> **WORK ITEM**
Repeat exactly, and only, the lines of the entries below from the one with "- update nunit dependency to v3.9.0" through the one with "- update Microsoft.NET.Test.Sdk dependency to v15.3.0", both ends included.

> **INPUT RECORDS**

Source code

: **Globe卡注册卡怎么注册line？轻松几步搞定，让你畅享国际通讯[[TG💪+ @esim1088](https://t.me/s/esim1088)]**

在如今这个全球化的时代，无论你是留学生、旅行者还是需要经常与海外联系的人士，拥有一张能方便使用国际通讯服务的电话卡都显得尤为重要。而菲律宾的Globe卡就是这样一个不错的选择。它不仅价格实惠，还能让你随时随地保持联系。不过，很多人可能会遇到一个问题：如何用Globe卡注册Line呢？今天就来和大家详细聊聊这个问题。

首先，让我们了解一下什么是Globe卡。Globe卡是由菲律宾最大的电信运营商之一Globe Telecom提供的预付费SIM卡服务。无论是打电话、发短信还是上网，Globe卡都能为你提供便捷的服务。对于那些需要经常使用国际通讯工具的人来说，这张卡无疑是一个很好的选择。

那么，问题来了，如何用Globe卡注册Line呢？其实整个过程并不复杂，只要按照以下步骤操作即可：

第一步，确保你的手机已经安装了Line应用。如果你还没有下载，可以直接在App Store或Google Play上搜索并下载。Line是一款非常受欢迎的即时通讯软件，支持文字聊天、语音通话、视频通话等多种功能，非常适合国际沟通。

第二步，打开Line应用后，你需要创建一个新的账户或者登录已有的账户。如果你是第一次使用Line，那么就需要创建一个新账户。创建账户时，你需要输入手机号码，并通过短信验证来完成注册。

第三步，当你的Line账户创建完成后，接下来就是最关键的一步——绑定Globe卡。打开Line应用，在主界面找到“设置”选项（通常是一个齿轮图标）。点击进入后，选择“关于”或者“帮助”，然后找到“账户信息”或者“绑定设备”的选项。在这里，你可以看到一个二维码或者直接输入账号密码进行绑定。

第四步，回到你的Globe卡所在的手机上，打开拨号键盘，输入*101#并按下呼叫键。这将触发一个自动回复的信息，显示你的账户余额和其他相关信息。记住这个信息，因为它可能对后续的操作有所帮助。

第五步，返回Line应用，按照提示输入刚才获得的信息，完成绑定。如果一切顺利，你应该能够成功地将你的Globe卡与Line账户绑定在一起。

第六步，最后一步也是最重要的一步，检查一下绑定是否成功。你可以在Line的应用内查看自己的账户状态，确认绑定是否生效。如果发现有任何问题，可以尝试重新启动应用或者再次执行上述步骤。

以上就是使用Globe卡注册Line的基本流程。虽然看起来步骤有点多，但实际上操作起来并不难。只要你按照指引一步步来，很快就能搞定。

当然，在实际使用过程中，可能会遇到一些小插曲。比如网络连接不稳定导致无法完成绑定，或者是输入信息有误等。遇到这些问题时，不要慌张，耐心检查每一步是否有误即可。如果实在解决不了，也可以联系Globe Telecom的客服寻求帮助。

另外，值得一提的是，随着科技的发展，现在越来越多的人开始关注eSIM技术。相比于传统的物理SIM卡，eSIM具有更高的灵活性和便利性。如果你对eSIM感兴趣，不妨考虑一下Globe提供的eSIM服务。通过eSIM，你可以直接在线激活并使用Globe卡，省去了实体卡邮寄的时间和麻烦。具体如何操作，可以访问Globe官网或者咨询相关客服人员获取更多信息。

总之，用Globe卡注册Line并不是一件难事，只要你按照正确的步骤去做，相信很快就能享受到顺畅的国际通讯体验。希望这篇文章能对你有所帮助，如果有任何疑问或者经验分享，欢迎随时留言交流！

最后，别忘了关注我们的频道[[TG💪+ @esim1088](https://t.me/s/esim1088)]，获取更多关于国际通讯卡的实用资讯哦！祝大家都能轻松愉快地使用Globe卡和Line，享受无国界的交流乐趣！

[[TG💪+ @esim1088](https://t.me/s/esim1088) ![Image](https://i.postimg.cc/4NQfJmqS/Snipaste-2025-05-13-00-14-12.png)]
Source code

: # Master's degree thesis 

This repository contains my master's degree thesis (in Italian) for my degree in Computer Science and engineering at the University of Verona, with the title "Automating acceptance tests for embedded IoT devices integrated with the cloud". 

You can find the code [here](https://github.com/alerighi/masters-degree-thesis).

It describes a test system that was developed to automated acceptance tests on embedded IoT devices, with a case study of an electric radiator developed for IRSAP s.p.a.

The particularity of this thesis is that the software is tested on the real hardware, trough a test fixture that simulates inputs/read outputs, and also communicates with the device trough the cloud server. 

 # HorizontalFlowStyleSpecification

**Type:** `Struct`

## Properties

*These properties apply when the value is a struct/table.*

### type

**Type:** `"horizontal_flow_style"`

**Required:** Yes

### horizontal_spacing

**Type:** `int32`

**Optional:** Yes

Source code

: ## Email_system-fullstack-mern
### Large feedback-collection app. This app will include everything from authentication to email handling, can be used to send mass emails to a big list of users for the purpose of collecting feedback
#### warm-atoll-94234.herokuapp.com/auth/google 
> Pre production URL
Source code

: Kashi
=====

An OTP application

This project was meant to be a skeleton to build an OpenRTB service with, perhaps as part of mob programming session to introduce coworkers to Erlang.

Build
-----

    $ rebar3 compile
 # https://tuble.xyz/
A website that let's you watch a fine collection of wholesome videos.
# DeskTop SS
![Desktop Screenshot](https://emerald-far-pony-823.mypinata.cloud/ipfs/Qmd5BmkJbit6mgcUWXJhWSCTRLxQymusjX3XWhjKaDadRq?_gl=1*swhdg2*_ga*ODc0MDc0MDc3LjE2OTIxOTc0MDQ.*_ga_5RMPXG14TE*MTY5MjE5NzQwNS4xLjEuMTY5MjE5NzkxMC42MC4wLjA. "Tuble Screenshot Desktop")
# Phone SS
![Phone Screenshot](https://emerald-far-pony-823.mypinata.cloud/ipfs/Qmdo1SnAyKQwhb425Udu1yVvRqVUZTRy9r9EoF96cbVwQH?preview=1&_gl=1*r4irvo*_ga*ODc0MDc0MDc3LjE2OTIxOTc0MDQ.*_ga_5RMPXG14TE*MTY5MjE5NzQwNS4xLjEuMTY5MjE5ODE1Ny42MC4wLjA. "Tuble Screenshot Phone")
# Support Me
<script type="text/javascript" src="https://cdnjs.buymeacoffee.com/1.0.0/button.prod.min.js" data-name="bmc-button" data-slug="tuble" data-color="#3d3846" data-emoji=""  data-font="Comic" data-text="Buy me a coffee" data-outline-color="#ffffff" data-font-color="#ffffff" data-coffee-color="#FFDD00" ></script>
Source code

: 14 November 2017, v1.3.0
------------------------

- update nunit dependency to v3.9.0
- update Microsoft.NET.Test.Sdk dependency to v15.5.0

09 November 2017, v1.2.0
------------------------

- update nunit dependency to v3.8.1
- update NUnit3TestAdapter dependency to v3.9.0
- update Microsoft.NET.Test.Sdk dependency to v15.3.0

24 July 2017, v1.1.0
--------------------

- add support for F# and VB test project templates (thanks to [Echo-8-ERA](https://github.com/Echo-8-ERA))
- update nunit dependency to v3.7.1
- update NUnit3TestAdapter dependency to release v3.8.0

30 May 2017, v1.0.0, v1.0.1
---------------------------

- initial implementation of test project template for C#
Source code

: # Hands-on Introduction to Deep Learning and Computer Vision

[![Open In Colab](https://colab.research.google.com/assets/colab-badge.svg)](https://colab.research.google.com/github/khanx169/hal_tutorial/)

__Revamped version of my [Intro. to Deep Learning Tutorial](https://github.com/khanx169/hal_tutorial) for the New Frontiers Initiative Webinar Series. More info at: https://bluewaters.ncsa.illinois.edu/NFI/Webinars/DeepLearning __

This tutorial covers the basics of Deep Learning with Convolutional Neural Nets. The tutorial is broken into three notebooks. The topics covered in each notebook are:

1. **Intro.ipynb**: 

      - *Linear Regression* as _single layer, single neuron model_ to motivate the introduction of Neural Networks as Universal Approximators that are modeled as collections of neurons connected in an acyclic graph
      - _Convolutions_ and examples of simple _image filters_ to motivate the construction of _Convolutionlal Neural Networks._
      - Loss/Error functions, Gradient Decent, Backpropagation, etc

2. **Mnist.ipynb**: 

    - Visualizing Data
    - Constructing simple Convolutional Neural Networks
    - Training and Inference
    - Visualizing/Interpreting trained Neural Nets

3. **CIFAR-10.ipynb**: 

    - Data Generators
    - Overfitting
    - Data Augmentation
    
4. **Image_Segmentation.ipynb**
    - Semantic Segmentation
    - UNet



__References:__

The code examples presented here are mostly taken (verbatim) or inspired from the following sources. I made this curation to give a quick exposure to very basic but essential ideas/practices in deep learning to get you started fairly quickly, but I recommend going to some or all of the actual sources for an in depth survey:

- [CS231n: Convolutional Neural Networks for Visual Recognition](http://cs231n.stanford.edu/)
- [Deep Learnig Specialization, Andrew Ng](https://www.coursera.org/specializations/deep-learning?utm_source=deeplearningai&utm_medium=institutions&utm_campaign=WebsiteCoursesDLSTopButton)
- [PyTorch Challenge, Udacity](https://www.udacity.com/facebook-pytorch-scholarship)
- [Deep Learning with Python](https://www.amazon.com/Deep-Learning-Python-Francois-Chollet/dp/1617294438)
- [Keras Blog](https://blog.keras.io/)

> **RESULT**
- update nunit dependency to v3.9.0
- update Microsoft.NET.Test.Sdk dependency to v15.5.0

09 November 2017, v1.2.0
------------------------

- update nunit dependency to v3.8.1
- update NUnit3TestAdapter dependency to v3.9.0
- update Microsoft.NET.Test.Sdk dependency to v15.3.0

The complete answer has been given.